De acordo com Eduarda Rodrigues, o preterimento influencia a forma de se relacionar afetivamente das mulheres negras, pois ele constantemente as ensina que o amor é utópico e que elas não servem para isso, fazendo com que muitas delas não intencionem um relacionamento duradouro. A psicóloga também diz que outra característica muito comum é iniciar relacionamentos já aguardando o fim, “algumas já terminam antes, como atitude de proteção”, disse ela. Gabriela Santos e outras entrevistadas, que preferiram não ser identificadas, disseram que o preterimento lhes causou inúmeras consequências, como o sentimento de inferioridade e o medo de não ser aceita. Ser preterida é duvidar de si mesma, é se questionar se é o suficiente”, afirmou Gabriela Santos.

A solidão da mulher negra

Mulher Negra: Afetividade e Solidão é um livro da autoria de Ana Claudia Lemos Pacheco. Em um trecho ela registra que a solidão entre as mulheres negras seria fruto da tensão social que as associa ao sexo, às relações transitórias, ao “amor físico”, afastando-as dos projetos de vida “conjugal” e do amor “verdadeiro”.
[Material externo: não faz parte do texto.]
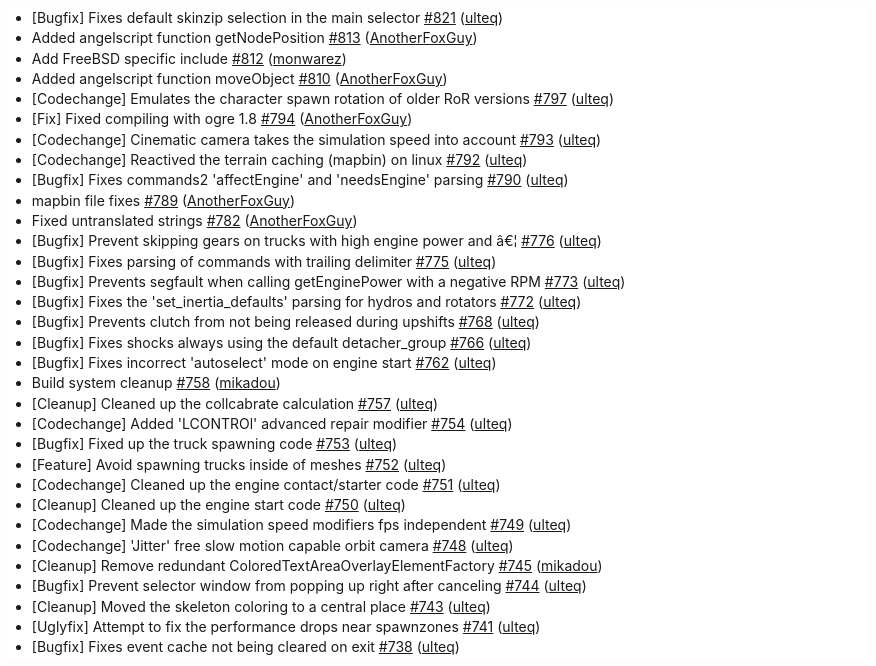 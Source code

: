 - \[Bugfix\] Fixes default skinzip selection in the main selector [\#821](https://github.com/RigsOfRods/rigs-of-rods/pull/821) ([ulteq](https://github.com/ulteq))
- Added angelscript function getNodePosition [\#813](https://github.com/RigsOfRods/rigs-of-rods/pull/813) ([AnotherFoxGuy](https://github.com/AnotherFoxGuy))
- Add FreeBSD specific include [\#812](https://github.com/RigsOfRods/rigs-of-rods/pull/812) ([monwarez](https://github.com/monwarez))
- Added angelscript function moveObject [\#810](https://github.com/RigsOfRods/rigs-of-rods/pull/810) ([AnotherFoxGuy](https://github.com/AnotherFoxGuy))
- \[Codechange\] Emulates the character spawn rotation of older RoR versions [\#797](https://github.com/RigsOfRods/rigs-of-rods/pull/797) ([ulteq](https://github.com/ulteq))
- \[Fix\] Fixed compiling with ogre 1.8 [\#794](https://github.com/RigsOfRods/rigs-of-rods/pull/794) ([AnotherFoxGuy](https://github.com/AnotherFoxGuy))
- \[Codechange\] Cinematic camera takes the simulation speed into account [\#793](https://github.com/RigsOfRods/rigs-of-rods/pull/793) ([ulteq](https://github.com/ulteq))
- \[Codechange\] Reactived the terrain caching \(mapbin\) on linux [\#792](https://github.com/RigsOfRods/rigs-of-rods/pull/792) ([ulteq](https://github.com/ulteq))
- \[Bugfix\] Fixes commands2 'affectEngine' and 'needsEngine' parsing [\#790](https://github.com/RigsOfRods/rigs-of-rods/pull/790) ([ulteq](https://github.com/ulteq))
- mapbin file fixes [\#789](https://github.com/RigsOfRods/rigs-of-rods/pull/789) ([AnotherFoxGuy](https://github.com/AnotherFoxGuy))
- Fixed untranslated strings [\#782](https://github.com/RigsOfRods/rigs-of-rods/pull/782) ([AnotherFoxGuy](https://github.com/AnotherFoxGuy))
- \[Bugfix\] Prevent skipping gears on trucks with high engine power and â€¦ [\#776](https://github.com/RigsOfRods/rigs-of-rods/pull/776) ([ulteq](https://github.com/ulteq))
- \[Bugfix\] Fixes parsing of commands with trailing delimiter [\#775](https://github.com/RigsOfRods/rigs-of-rods/pull/775) ([ulteq](https://github.com/ulteq))
- \[Bugfix\] Prevents segfault when calling getEnginePower with a negative RPM [\#773](https://github.com/RigsOfRods/rigs-of-rods/pull/773) ([ulteq](https://github.com/ulteq))
- \[Bugfix\] Fixes the 'set\_inertia\_defaults' parsing for hydros and rotators [\#772](https://github.com/RigsOfRods/rigs-of-rods/pull/772) ([ulteq](https://github.com/ulteq))
- \[Bugfix\] Prevents clutch from not being released during upshifts [\#768](https://github.com/RigsOfRods/rigs-of-rods/pull/768) ([ulteq](https://github.com/ulteq))
- \[Bugfix\] Fixes shocks always using the default detacher\_group [\#766](https://github.com/RigsOfRods/rigs-of-rods/pull/766) ([ulteq](https://github.com/ulteq))
- \[Bugfix\] Fixes incorrect 'autoselect' mode on engine start [\#762](https://github.com/RigsOfRods/rigs-of-rods/pull/762) ([ulteq](https://github.com/ulteq))
- Build system cleanup [\#758](https://github.com/RigsOfRods/rigs-of-rods/pull/758) ([mikadou](https://github.com/mikadou))
- \[Cleanup\] Cleaned up the collcabrate calculation [\#757](https://github.com/RigsOfRods/rigs-of-rods/pull/757) ([ulteq](https://github.com/ulteq))
- \[Codechange\] Added 'LCONTROl' advanced repair modifier [\#754](https://github.com/RigsOfRods/rigs-of-rods/pull/754) ([ulteq](https://github.com/ulteq))
- \[Bugfix\] Fixed up the truck spawning code [\#753](https://github.com/RigsOfRods/rigs-of-rods/pull/753) ([ulteq](https://github.com/ulteq))
- \[Feature\] Avoid spawning trucks inside of meshes [\#752](https://github.com/RigsOfRods/rigs-of-rods/pull/752) ([ulteq](https://github.com/ulteq))
- \[Codechange\] Cleaned up the engine contact/starter code [\#751](https://github.com/RigsOfRods/rigs-of-rods/pull/751) ([ulteq](https://github.com/ulteq))
- \[Cleanup\] Cleaned up the engine start code [\#750](https://github.com/RigsOfRods/rigs-of-rods/pull/750) ([ulteq](https://github.com/ulteq))
- \[Codechange\] Made the simulation speed modifiers fps independent [\#749](https://github.com/RigsOfRods/rigs-of-rods/pull/749) ([ulteq](https://github.com/ulteq))
- \[Codechange\] 'Jitter' free slow motion capable orbit camera [\#748](https://github.com/RigsOfRods/rigs-of-rods/pull/748) ([ulteq](https://github.com/ulteq))
- \[Cleanup\] Remove redundant ColoredTextAreaOverlayElementFactory [\#745](https://github.com/RigsOfRods/rigs-of-rods/pull/745) ([mikadou](https://github.com/mikadou))
- \[Bugfix\] Prevent selector window from popping up right after canceling [\#744](https://github.com/RigsOfRods/rigs-of-rods/pull/744) ([ulteq](https://github.com/ulteq))
- \[Cleanup\] Moved the skeleton coloring to a central place [\#743](https://github.com/RigsOfRods/rigs-of-rods/pull/743) ([ulteq](https://github.com/ulteq))
- \[Uglyfix\] Attempt to fix the performance drops near spawnzones [\#741](https://github.com/RigsOfRods/rigs-of-rods/pull/741) ([ulteq](https://github.com/ulteq))
- \[Bugfix\] Fixes event cache not being cleared on exit [\#738](https://github.com/RigsOfRods/rigs-of-rods/pull/738) ([ulteq](https://github.com/ulteq)) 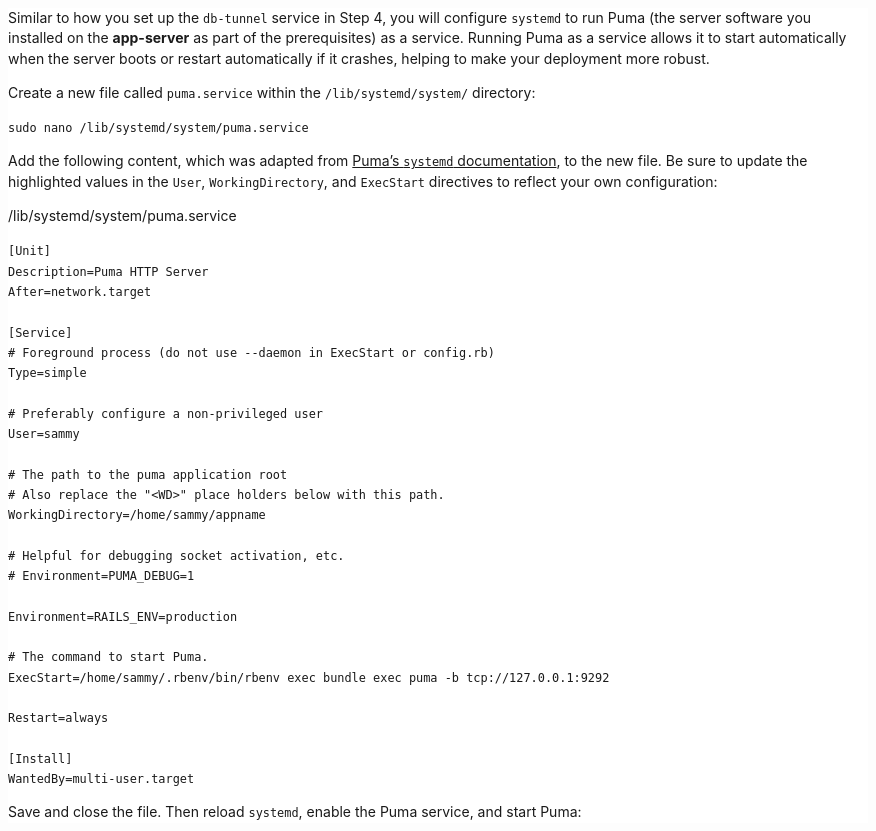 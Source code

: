 Similar to how you set up the `db-tunnel` service in Step 4, you will configure `systemd` to run Puma (the server software you installed on the **app-server** as part of the prerequisites) as a service. Running Puma as a service allows it to start automatically when the server boots or restart automatically if it crashes, helping to make your deployment more robust.

Create a new file called `puma.service` within the `/lib/systemd/system/` directory:

    sudo nano /lib/systemd/system/puma.service

Add the following content, which was adapted from [Puma’s `systemd` documentation](https://github.com/puma/puma/blob/master/docs/systemd.md), to the new file. Be sure to update the highlighted values in the `User`, `WorkingDirectory`, and `ExecStart` directives to reflect your own configuration:

/lib/systemd/system/puma.service

    
    [Unit]
    Description=Puma HTTP Server
    After=network.target
    
    [Service]
    # Foreground process (do not use --daemon in ExecStart or config.rb)
    Type=simple
    
    # Preferably configure a non-privileged user
    User=sammy
    
    # The path to the puma application root
    # Also replace the "<WD>" place holders below with this path.
    WorkingDirectory=/home/sammy/appname
    
    # Helpful for debugging socket activation, etc.
    # Environment=PUMA_DEBUG=1
    
    Environment=RAILS_ENV=production
    
    # The command to start Puma.
    ExecStart=/home/sammy/.rbenv/bin/rbenv exec bundle exec puma -b tcp://127.0.0.1:9292
    
    Restart=always
    
    [Install]
    WantedBy=multi-user.target

Save and close the file. Then reload `systemd`, enable the Puma service, and start Puma:
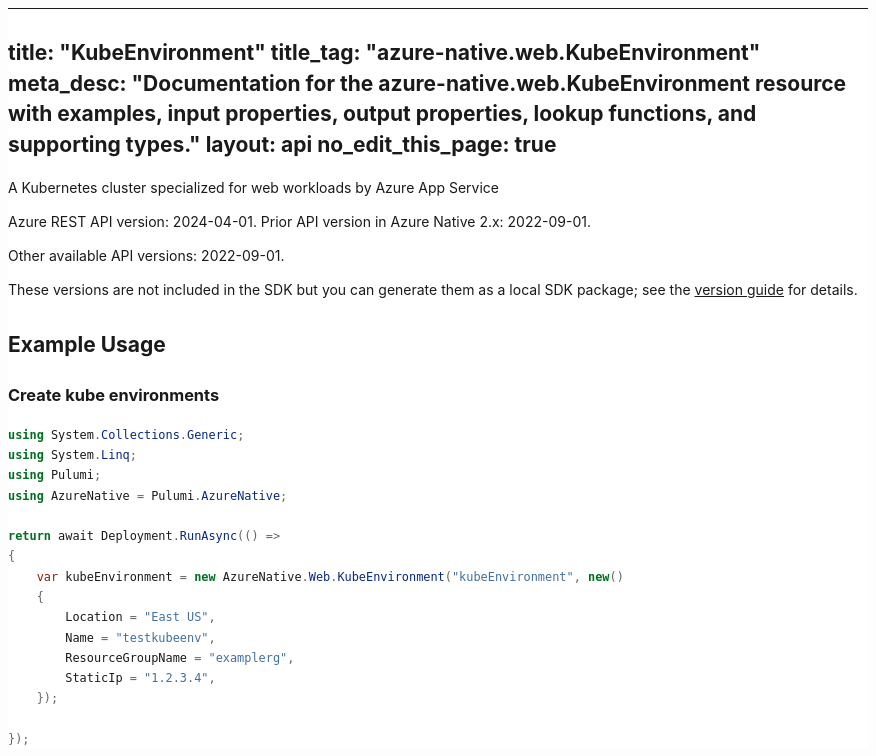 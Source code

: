 
---
title: "KubeEnvironment"
title_tag: "azure-native.web.KubeEnvironment"
meta_desc: "Documentation for the azure-native.web.KubeEnvironment resource with examples, input properties, output properties, lookup functions, and supporting types."
layout: api
no_edit_this_page: true
---






A Kubernetes cluster specialized for web workloads by Azure App Service

Azure REST API version: 2024-04-01. Prior API version in Azure Native 2.x: 2022-09-01.

Other available API versions: 2022-09-01.

These versions are not included in the SDK but you can generate them as a local SDK package; see the [version guide](../../../version-guide/#accessing-any-api-version-via-local-packages) for details.

<div><pulumi-examples>

## Example Usage

<div><pulumi-chooser type="language" options="csharp,go,typescript,python,yaml,java"></pulumi-chooser></div>


### Create kube environments


<div>
<pulumi-choosable type="language" values="csharp">

```csharp
using System.Collections.Generic;
using System.Linq;
using Pulumi;
using AzureNative = Pulumi.AzureNative;

return await Deployment.RunAsync(() => 
{
    var kubeEnvironment = new AzureNative.Web.KubeEnvironment("kubeEnvironment", new()
    {
        Location = "East US",
        Name = "testkubeenv",
        ResourceGroupName = "examplerg",
        StaticIp = "1.2.3.4",
    });

});


```
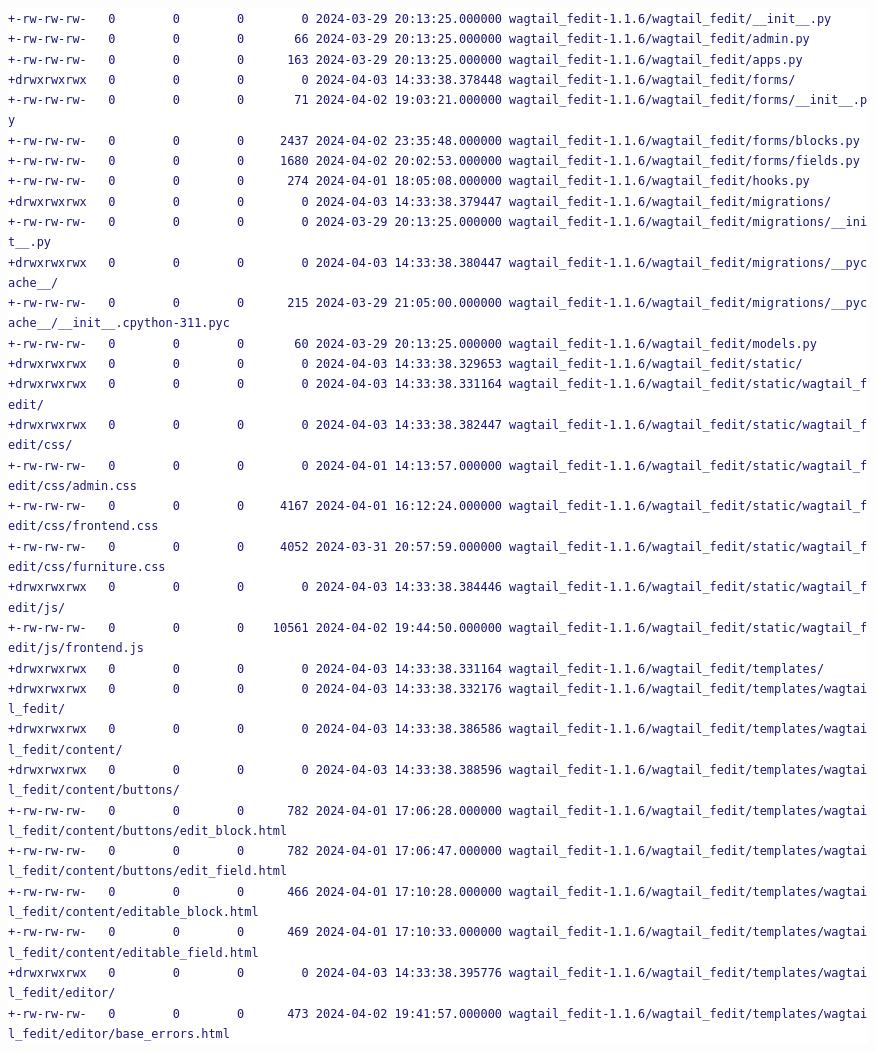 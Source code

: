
 ```diff
+-rw-rw-rw-   0        0        0        0 2024-03-29 20:13:25.000000 wagtail_fedit-1.1.6/wagtail_fedit/__init__.py
+-rw-rw-rw-   0        0        0       66 2024-03-29 20:13:25.000000 wagtail_fedit-1.1.6/wagtail_fedit/admin.py
+-rw-rw-rw-   0        0        0      163 2024-03-29 20:13:25.000000 wagtail_fedit-1.1.6/wagtail_fedit/apps.py
+drwxrwxrwx   0        0        0        0 2024-04-03 14:33:38.378448 wagtail_fedit-1.1.6/wagtail_fedit/forms/
+-rw-rw-rw-   0        0        0       71 2024-04-02 19:03:21.000000 wagtail_fedit-1.1.6/wagtail_fedit/forms/__init__.py
+-rw-rw-rw-   0        0        0     2437 2024-04-02 23:35:48.000000 wagtail_fedit-1.1.6/wagtail_fedit/forms/blocks.py
+-rw-rw-rw-   0        0        0     1680 2024-04-02 20:02:53.000000 wagtail_fedit-1.1.6/wagtail_fedit/forms/fields.py
+-rw-rw-rw-   0        0        0      274 2024-04-01 18:05:08.000000 wagtail_fedit-1.1.6/wagtail_fedit/hooks.py
+drwxrwxrwx   0        0        0        0 2024-04-03 14:33:38.379447 wagtail_fedit-1.1.6/wagtail_fedit/migrations/
+-rw-rw-rw-   0        0        0        0 2024-03-29 20:13:25.000000 wagtail_fedit-1.1.6/wagtail_fedit/migrations/__init__.py
+drwxrwxrwx   0        0        0        0 2024-04-03 14:33:38.380447 wagtail_fedit-1.1.6/wagtail_fedit/migrations/__pycache__/
+-rw-rw-rw-   0        0        0      215 2024-03-29 21:05:00.000000 wagtail_fedit-1.1.6/wagtail_fedit/migrations/__pycache__/__init__.cpython-311.pyc
+-rw-rw-rw-   0        0        0       60 2024-03-29 20:13:25.000000 wagtail_fedit-1.1.6/wagtail_fedit/models.py
+drwxrwxrwx   0        0        0        0 2024-04-03 14:33:38.329653 wagtail_fedit-1.1.6/wagtail_fedit/static/
+drwxrwxrwx   0        0        0        0 2024-04-03 14:33:38.331164 wagtail_fedit-1.1.6/wagtail_fedit/static/wagtail_fedit/
+drwxrwxrwx   0        0        0        0 2024-04-03 14:33:38.382447 wagtail_fedit-1.1.6/wagtail_fedit/static/wagtail_fedit/css/
+-rw-rw-rw-   0        0        0        0 2024-04-01 14:13:57.000000 wagtail_fedit-1.1.6/wagtail_fedit/static/wagtail_fedit/css/admin.css
+-rw-rw-rw-   0        0        0     4167 2024-04-01 16:12:24.000000 wagtail_fedit-1.1.6/wagtail_fedit/static/wagtail_fedit/css/frontend.css
+-rw-rw-rw-   0        0        0     4052 2024-03-31 20:57:59.000000 wagtail_fedit-1.1.6/wagtail_fedit/static/wagtail_fedit/css/furniture.css
+drwxrwxrwx   0        0        0        0 2024-04-03 14:33:38.384446 wagtail_fedit-1.1.6/wagtail_fedit/static/wagtail_fedit/js/
+-rw-rw-rw-   0        0        0    10561 2024-04-02 19:44:50.000000 wagtail_fedit-1.1.6/wagtail_fedit/static/wagtail_fedit/js/frontend.js
+drwxrwxrwx   0        0        0        0 2024-04-03 14:33:38.331164 wagtail_fedit-1.1.6/wagtail_fedit/templates/
+drwxrwxrwx   0        0        0        0 2024-04-03 14:33:38.332176 wagtail_fedit-1.1.6/wagtail_fedit/templates/wagtail_fedit/
+drwxrwxrwx   0        0        0        0 2024-04-03 14:33:38.386586 wagtail_fedit-1.1.6/wagtail_fedit/templates/wagtail_fedit/content/
+drwxrwxrwx   0        0        0        0 2024-04-03 14:33:38.388596 wagtail_fedit-1.1.6/wagtail_fedit/templates/wagtail_fedit/content/buttons/
+-rw-rw-rw-   0        0        0      782 2024-04-01 17:06:28.000000 wagtail_fedit-1.1.6/wagtail_fedit/templates/wagtail_fedit/content/buttons/edit_block.html
+-rw-rw-rw-   0        0        0      782 2024-04-01 17:06:47.000000 wagtail_fedit-1.1.6/wagtail_fedit/templates/wagtail_fedit/content/buttons/edit_field.html
+-rw-rw-rw-   0        0        0      466 2024-04-01 17:10:28.000000 wagtail_fedit-1.1.6/wagtail_fedit/templates/wagtail_fedit/content/editable_block.html
+-rw-rw-rw-   0        0        0      469 2024-04-01 17:10:33.000000 wagtail_fedit-1.1.6/wagtail_fedit/templates/wagtail_fedit/content/editable_field.html
+drwxrwxrwx   0        0        0        0 2024-04-03 14:33:38.395776 wagtail_fedit-1.1.6/wagtail_fedit/templates/wagtail_fedit/editor/
+-rw-rw-rw-   0        0        0      473 2024-04-02 19:41:57.000000 wagtail_fedit-1.1.6/wagtail_fedit/templates/wagtail_fedit/editor/base_errors.html
```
Tainara Mendes ressalta que por consequência de um passado histórico, ela não consegue enxergar as mulheres negras na mesma posição que as brancas no amor romântico, pois estas são as mais preferidas para casar e construir uma família. “Eu ainda não me vejo como alguém que pode ser assumida publicamente, pode ser por consequência dos meus traumas do passado, mas eu ainda não me vejo nesse lugar de ter alguém que goste verdadeiramente de mim”, disse. De acordo com Eduarda Rodrigues, as mulheres negras podem passar a se enxergar como indignas do amor, e que isso acontece por toda uma estrutura social, cultural e midiática que a representa assim e coloca seu valor como único, nesse lugar de objeto sexual.

Luana Souza é uma jornalista negra que tem ganhado cada vez mais visibilidade, e tem se tornado inspiração para outras mulheres negras. Quem assiste ela confiante na TV pode não imaginar que nem sempre foi assim. Ela conta que enfrentou o auto-ódio e que compreender os processos por trás disso levou anos, por isso, a recuperação da sua autoestima é um exercício ainda recente. “A gente precisa aprender a olhar para si mesma não com os olhos do racismo, mas com a visão da ancestralidade que nos enxerga como poderosas e inteligentes”, afirmou Luana Souza.

A jornalista Luana Souza enfatiza que é se entender digna de afeto, ainda que a sociedade diga o oposto. Foto: Revista Afirmativa

Luana deixa um recado para as mulheres negras: “O primeiro passo é se entender digna de afeto, ainda que a sociedade diga o oposto. O autoamor pode ser uma ótima saída. Quando eu entendi que quem melhor poderia cuidar de mim era eu própria, minha vida mudou. Estudei, arrisquei, fracassei inúmeras vezes, até chegar aqui. Hoje não aceito qualquer relação que me coloque em situação de subjugação ou desafeto. É o que desejo para todas as mulheres negras: insubmissão.”.

A psicóloga Eduarda Rodrigues diz que as mulheres negras precisam se descolar o máximo do racismo, buscando se fortalecer em comunidade, no movimento negro e no movimento feminista negro para potencializarem suas raízes, o olhar sobre si e enfim resgatar a possibilidade de confiar e se entregar à experiências que podem ser positivas.

“Quando entendemos o racismo em seus mecanismos, conseguimos identificar quais terrenos são mais seguros para uma aposta afetiva”, ressaltou a psicóloga Eduarda Rodrigues.